HystrixObservableCommand command = new HystrixObservableCommand(arg1, arg2);

2. Execute the Command

There are four ways you can execute the command, by using one of the following four methods of your Hystrix command object (the first two are only applicable to simple HystrixCommand objects and are not available for the HystrixObservableCommand):

  • execute() — blocks, then returns the single response received from the dependency (or throws an exception in case of an error)
  • queue() — returns a Future with which you can obtain the single response from the dependency
  • observe() — subscribes to the Observable that represents the response(s) from the dependency and returns an Observable that replicates that source Observable
  • toObservable() — returns an Observable that, when you subscribe to it, will execute the Hystrix command and emit its responses
K             value   = command.execute();
Future<K> fValue = command.queue();
Observable<K> ohValue = command.observe(); //hot observable
Observable<K> ocValue = command.toObservable(); //cold observable

The synchronous call execute() invokes queue().get()queue() in turn invokestoObservable().toBlocking().toFuture().

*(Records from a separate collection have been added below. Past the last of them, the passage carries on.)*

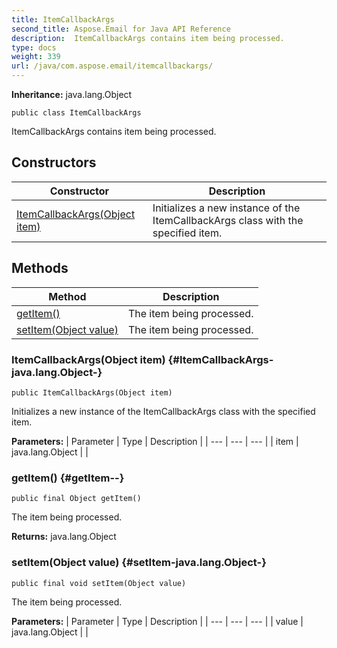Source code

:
 ```yaml
---
title: ItemCallbackArgs
second_title: Aspose.Email for Java API Reference
description:  ItemCallbackArgs contains item being processed.
type: docs
weight: 339
url: /java/com.aspose.email/itemcallbackargs/
---
```

**Inheritance:**
java.lang.Object
```
public class ItemCallbackArgs
```

ItemCallbackArgs contains item being processed.
## Constructors

| Constructor | Description |
| --- | --- |
| [ItemCallbackArgs(Object item)](#ItemCallbackArgs-java.lang.Object-) | Initializes a new instance of the ItemCallbackArgs class with the specified item. |
## Methods

| Method | Description |
| --- | --- |
| [getItem()](#getItem--) | The item being processed. |
| [setItem(Object value)](#setItem-java.lang.Object-) | The item being processed. |
### ItemCallbackArgs(Object item) {#ItemCallbackArgs-java.lang.Object-}
```
public ItemCallbackArgs(Object item)
```


Initializes a new instance of the ItemCallbackArgs class with the specified item.

**Parameters:**
| Parameter | Type | Description |
| --- | --- | --- |
| item | java.lang.Object |  |

### getItem() {#getItem--}
```
public final Object getItem()
```


The item being processed.

**Returns:**
java.lang.Object
### setItem(Object value) {#setItem-java.lang.Object-}
```
public final void setItem(Object value)
```


The item being processed.

**Parameters:**
| Parameter | Type | Description |
| --- | --- | --- |
| value | java.lang.Object |  |


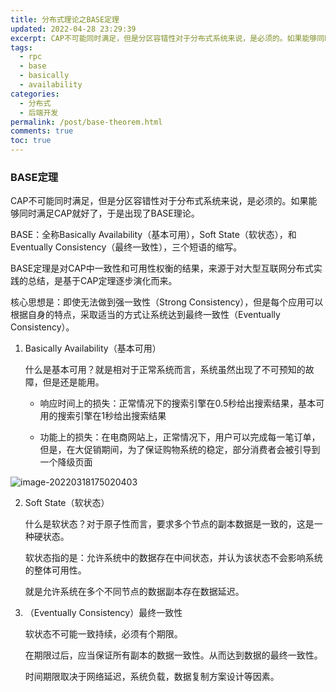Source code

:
 ```yaml
---
title: 分布式理论之BASE定理
updated: 2022-04-28 23:29:39
excerpt: CAP不可能同时满足，但是分区容错性对于分布式系统来说，是必须的。如果能够同时满足CAP就好了，于是出现了BASE理论。
tags:
  - rpc
  - base
  - basically
  - availability
categories:
  - 分布式
  - 后端开发
permalink: /post/base-theorem.html
comments: true
toc: true
---
```

### BASE定理

CAP不可能同时满足，但是分区容错性对于分布式系统来说，是必须的。如果能够同时满足CAP就好了，于是出现了BASE理论。

BASE：全称Basically Availability（基本可用），Soft State（软状态），和Eventually Consistency（最终一致性），三个短语的缩写。

BASE定理是对CAP中一致性和可用性权衡的结果，来源于对大型互联网分布式实践的总结，是基于CAP定理逐步演化而来。

核心思想是：即使无法做到强一致性（Strong Consistency），但是每个应用可以根据自身的特点，采取适当的方式让系统达到最终一致性（Eventually Consistency）。

1. Basically Availability（基本可用）

   什么是基本可用？就是相对于正常系统而言，系统虽然出现了不可预知的故障，但是还是能用。

   - 响应时间上的损失：正常情况下的搜索引擎在0.5秒给出搜索结果，基本可用的搜索引擎在1秒给出搜索结果

   - 功能上的损失：在电商网站上，正常情况下，用户可以完成每一笔订单，但是，在大促销期间，为了保证购物系统的稳定，部分消费者会被引导到一个降级页面

![image-20220318175020403](https://img1.terwer.space/image-20220318175020403.png)

2. Soft State（软状态）

   什么是软状态？对于原子性而言，要求多个节点的副本数据是一致的，这是一种硬状态。

   软状态指的是：允许系统中的数据存在中间状态，并认为该状态不会影响系统的整体可用性。

   就是允许系统在多个不同节点的数据副本存在数据延迟。

3. （Eventually Consistency）最终一致性

   软状态不可能一致持续，必须有个期限。

   在期限过后，应当保证所有副本的数据一致性。从而达到数据的最终一致性。

   时间期限取决于网络延迟，系统负载，数据复制方案设计等因素。
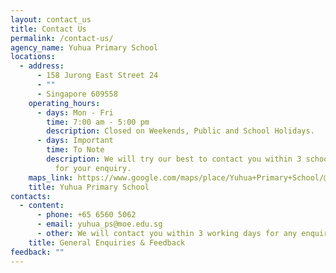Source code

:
 ```yaml
---
layout: contact_us
title: Contact Us
permalink: /contact-us/
agency_name: Yuhua Primary School
locations:
  - address:
      - 158 Jurong East Street 24
      - ""
      - Singapore 609558
    operating_hours:
      - days: Mon - Fri
        time: 7:00 am - 5:00 pm
        description: Closed on Weekends, Public and School Holidays.
      - days: Important
        time: To Note
        description: We will try our best to contact you within 3 school working days
          for your enquiry.
    maps_link: https://www.google.com/maps/place/Yuhua+Primary+School/@1.3429774,103.7387222,17z/data=!3m1!4b1!4m5!3m4!1s0x31da101765b3b8b9:0xf19aa8496fb28764!8m2!3d1.3429774!4d103.7409109
    title: Yuhua Primary School
contacts:
  - content:
      - phone: +65 6560 5062
      - email: yuhua_ps@moe.edu.sg
      - other: We will contact you within 3 working days for any enquiry.  <i></i>
    title: General Enquiries & Feedback
feedback: ""
---
```

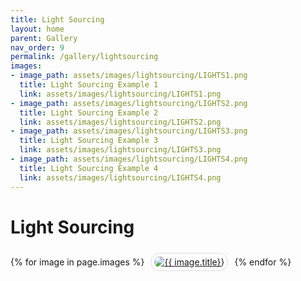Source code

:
 ```yaml
---
title: Light Sourcing
layout: home
parent: Gallery
nav_order: 9
permalink: /gallery/lightsourcing
images:
- image_path: assets/images/lightsourcing/LIGHTS1.png
  title: Light Sourcing Example 1
  link: assets/images/lightsourcing/LIGHTS1.png
- image_path: assets/images/lightsourcing/LIGHTS2.png
  title: Light Sourcing Example 2
  link: assets/images/lightsourcing/LIGHTS2.png
- image_path: assets/images/lightsourcing/LIGHTS3.png
  title: Light Sourcing Example 3
  link: assets/images/lightsourcing/LIGHTS3.png
- image_path: assets/images/lightsourcing/LIGHTS4.png
  title: Light Sourcing Example 4
  link: assets/images/lightsourcing/LIGHTS4.png
---
```


# Light Sourcing

<div>
    {% for image in page.images %}
        <a href="{{ site.baseurl }}/{{ image.link }}" style="margin: 6px; display: inline-flex; border-radius: 15px; border: 1px solid #80808042; padding: 5px;">
            <img src="{{ site.baseurl }}/{{ image.image_path }}" alt="{{ image.title}}" style="border-radius: 10px" />
        </a>
    {% endfor %}
</div>
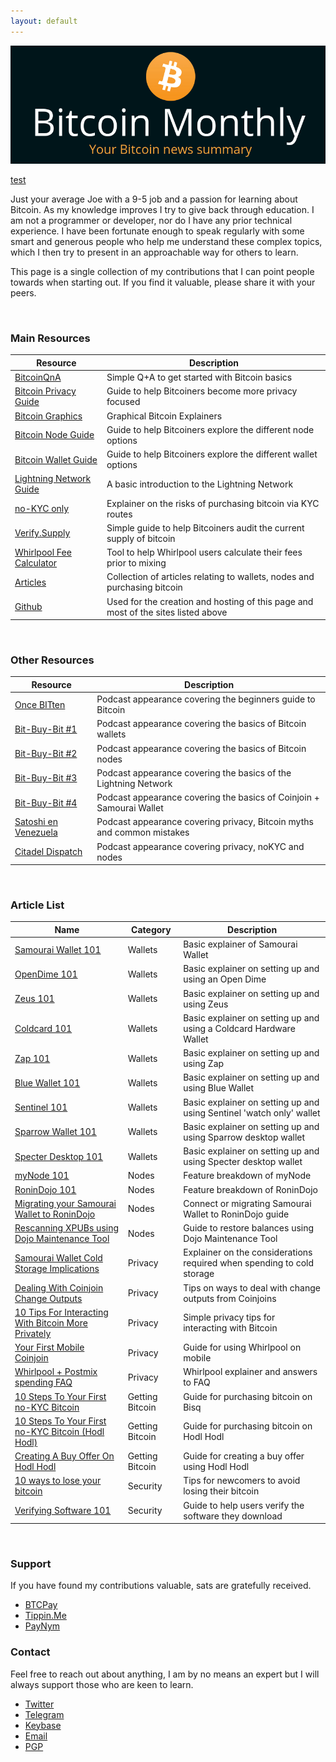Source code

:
 ```yaml
---
layout: default
---
```


[![bitcoinerheader](https://raw.githubusercontent.com/BitcoinQnA/bitcoin-monthly/master/assets/images/BM%20Header.png)](https://bitcoinmonthly.news/)

[test](http://bitcoinmonthly.news/docs/SUPPORT.md)

Just your average Joe with a 9-5 job and a passion for learning about Bitcoin. As my knowledge improves I try to give back through education. I am not a programmer or developer, nor do I have any prior technical experience. I have been fortunate enough to speak regularly with some smart and generous people who help me understand these complex topics, which I then try to present in an approachable way for others to learn.

This page is a single collection of my contributions that I can point people towards when starting out. If you find it valuable, please share it with your peers.

<br/>

### Main Resources

| Resource                                                   | Description                                                                        |
|------------------------------------------------------------|------------------------------------------------------------------------------------|
| [BitcoinQnA](https://www.bitcoinqna.com/)                  | Simple Q+A to get started with Bitcoin basics                                      |
| [Bitcoin Privacy Guide](https://bitcoinprivacy.guide/)     | Guide to help Bitcoiners become more privacy focused                               |
| [Bitcoin Graphics](https://bitcoingraphics.page/)          | Graphical Bitcoin Explainers                                                       |
| [Bitcoin Node Guide](https://node.guide/)                  | Guide to help Bitcoiners explore the different node options                        |
| [Bitcoin Wallet Guide](https://bitcoinwallet.guide/)       | Guide to help Bitcoiners explore the different wallet options                      |
| [Lightning Network Guide](https://ln.guide/)               | A basic introduction to the Lightning Network                                      |
| [no-KYC only](https://bitcoinqna.github.io/noKYConly/)     | Explainer on the risks of purchasing bitcoin via KYC routes                        |
| [Verify.Supply](https://verify.supply/)                    | Simple guide to help Bitcoiners audit the current supply of bitcoin                |
| [Whirlpool Fee Calculator](https://www.whirlpoolfees.com/) | Tool to help Whirlpool users calculate their fees prior to mixing                  |
| [Articles](https://www.bitcoinqna.com/articles)            | Collection of articles relating to wallets, nodes and purchasing bitcoin           |
| [Github](https://github.com/BitcoinQnA)                    | Used for the creation and hosting of this page and most of the sites listed above  |

<br/>


### Other Resources

| Resource                   | Description                                                                |
|---------------------------|----------------------------------------------------------------------------|
| [Once BITten](https://anchor.fm/daniel-prince6/episodes/BitcoinQ_A---Beginners-Or-Refreshers-Guide-To-Bitcoin-eguivq)               | Podcast appearance covering the beginners guide to Bitcoin                               |
| [Bit-Buy-Bit #1](https://www.bit-buy-bit.com/podcast-1/episode/26df4d37/ep35-bitcoin-podcast-with-itcoin-qa)               | Podcast appearance covering the basics of Bitcoin wallets                |
| [Bit-Buy-Bit #2](https://www.bit-buy-bit.com/podcast-1/episode/1c6e67f7/ep38-bitcoin-podcast-with-bitcoin-qa-nodes)               | Podcast appearance covering the basics of Bitcoin nodes                |
| [Bit-Buy-Bit #3](https://www.bit-buy-bit.com/podcast-1/episode/1cdf5f46/ep41-bitcoin-podcast-with-bitcoin-qa-lightning)               | Podcast appearance covering the basics of the Lightning Network                |
| [Bit-Buy-Bit #4](https://www.bit-buy-bit.com/podcast-1/episode/2a64f9e1/ep43-bitcoin-podcast-with-bitcoin-qa-coinjoin)               | Podcast appearance covering the basics of Coinjoin + Samourai Wallet                |
| [Satoshi en Venezuela](https://www.youtube.com/watch?v=QkNxSmdtNNs&feature=youtu.be)               | Podcast appearance covering privacy, Bitcoin myths and common mistakes         |
| [Citadel Dispatch](https://youtu.be/9t8WsT9NpUU) | Podcast appearance covering privacy, noKYC and nodes  |



<br/>


### Article List

| Name        | Category | Description                        |
|---------------------|----------|------------------------------------|
| [Samourai Wallet 101](https://www.bitcoinqna.com/post/samourai-101) | Wallets  | Basic explainer of Samourai Wallet |
| [OpenDime 101](https://www.bitcoinqna.com/post/opendime-101)                  | Wallets          | Basic explainer on setting up and using an Open Dime                                   
| [Zeus 101](https://www.bitcoinqna.com/post/zeus-101)                  | Wallets          | Basic explainer on setting up and using Zeus                  |          
| [Coldcard 101](https://www.bitcoinqna.com/post/coldcard-101)                    | Wallets         | Basic explainer on setting up and using a Coldcard Hardware Wallet                                   |
| [Zap 101](https://www.bitcoinqna.com/post/zap-101)                    | Wallets         | Basic explainer on setting up and using Zap              |
| [Blue Wallet 101](https://www.bitcoinqna.com/post/bluewallet-101)                    | Wallets          | Basic explainer on setting up and using Blue Wallet |
| [Sentinel 101](https://www.bitcoinqna.com/post/sentinel-101)                    | Wallets         | Basic explainer on setting up and using Sentinel 'watch only' wallet      |
|  [Sparrow Wallet 101](https://www.bitcoinqna.com/post/sparrow-wallet-101)                   | Wallets          | Basic explainer on setting up and using Sparrow desktop wallet           |
|  [Specter Desktop 101](https://www.bitcoinqna.com/post/specter-desktop-101)                   | Wallets          | Basic explainer on setting up and using Specter desktop wallet           |
|  [myNode 101](https://www.bitcoinqna.com/post/mynode-features-101)                   | Nodes          | Feature breakdown of myNode                          |
|  [RoninDojo 101](https://www.bitcoinqna.com/post/ronindojo-101)                   | Nodes          | Feature breakdown of RoninDojo                          |
|  [Migrating your Samourai Wallet to RoninDojo](https://www.bitcoinqna.com/post/connecting-or-migrating-your-samourai-wallet-to-ronindojo)                   | Nodes         | Connect or migrating Samourai Wallet to RoninDojo guide                                  |
|  [Rescanning XPUBs using Dojo Maintenance Tool](https://www.bitcoinqna.com/post/rescanning-xpubs-using-dojo-maintenance-tool)   | Nodes         |  Guide to restore balances using Dojo Maintenance Tool                                  |
|  [Samourai Wallet Cold Storage Implications](https://www.bitcoinqna.com/post/samourai-wallet-cold-storage-implications)                   | Privacy         |  Explainer on the considerations required when spending to cold storage                                   |
|  [Dealing With Coinjoin Change Outputs](https://www.bitcoinqna.com/post/dealing-with-coinjoin-change-outputs)                   | Privacy         | Tips on ways to deal with change outputs from Coinjoins                                   |
|  [10 Tips For Interacting With Bitcoin More Privately](https://www.bitcoinqna.com/post/10-tips-for-interacting-with-bitcoin-more-privately)        | Privacy         |  Simple privacy tips for interacting with Bitcoin                                  |
|  [Your First Mobile Coinjoin](https://www.bitcoinqna.com/post/your-first-mobile-coinjoin)                   | Privacy          | Guide for using Whirlpool on mobile                                   |
|  [Whirlpool + Postmix spending FAQ](https://www.bitcoinqna.com/post/whirlpool-faq) | Privacy   | Whirlpool explainer and answers to FAQ                 |
|  [10 Steps To Your First no-KYC Bitcoin](https://www.bitcoinqna.com/post/10-steps-to-your-first-non-kyc-bitcoin)  | Getting Bitcoin         | Guide for purchasing bitcoin on Bisq                                   |
|  [10 Steps To Your First no-KYC Bitcoin (Hodl Hodl)](https://www.bitcoinqna.com/post/10-steps-to-your-first-non-kyc-bitcoin-hodlhodl-edition)                   | Getting Bitcoin         | Guide for purchasing bitcoin on Hodl Hodl                                   |
|  [Creating A Buy Offer On  Hodl Hodl](https://www.bitcoinqna.com/post/creating-a-buy-offer-on-hodl-hodl)  | Getting Bitcoin         |  Guide for creating a buy offer using Hodl Hodl                                  |
|  [10 ways to lose your bitcoin](https://www.bitcoinqna.com/post/10-ways-to-lose-your-bitcoin) | Security | Tips for newcomers to avoid losing their bitcoin | 
|  [Verifying Software 101](https://www.bitcoinqna.com/post/verifying-software-101) | Security |  Guide to help users verify the software they download |

<br/>

### Support

If you have found my contributions valuable, sats are gratefully received.

*  [BTCPay](https://bqa.duckdns.org:20486/apps/96ZvtoJQr9bz5QyeDoUfhkmNTLZ/pos)
*  [Tippin.Me](https://tippin.me/@BitcoinQ_A)
*  [PayNym](https://paynym.is/+BQA)

### Contact

Feel free to reach out about anything, I am by no means an expert but I will always support those who are keen to learn.

*   [Twitter](https://twitter.com/BitcoinQ_A)
*   [Telegram](https://t.me/BitcoinQnA)
*   [Keybase](https://keybase.io/bitcoinqna)
*   [Email](mailto:bitcoinqna@tutanota.com)
*   [PGP](https://bitcoiner.guide/pgp)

Which is to say that ultimately every HystrixCommand is backed by an Observable implementation, even those commands that are intended to return single, simple values.

3. Is the Response Cached?

If request caching is enabled for this command, and if the response to the request is available in the cache, this cached response will be immediately returned in the form of an Observable. (See“Request Caching” below.)

4. Is the Circuit Open?

When you execute the command, Hystrix checks with the circuit-breaker to see if the circuit is open.

If the circuit is open (or “tripped”) then Hystrix will not execute the command but will route the flow to (8) Get the Fallback.

If the circuit is closed then the flow proceeds to (5) to check if there is capacity available to run the command.

5. Is the Thread Pool/Queue/Semaphore Full?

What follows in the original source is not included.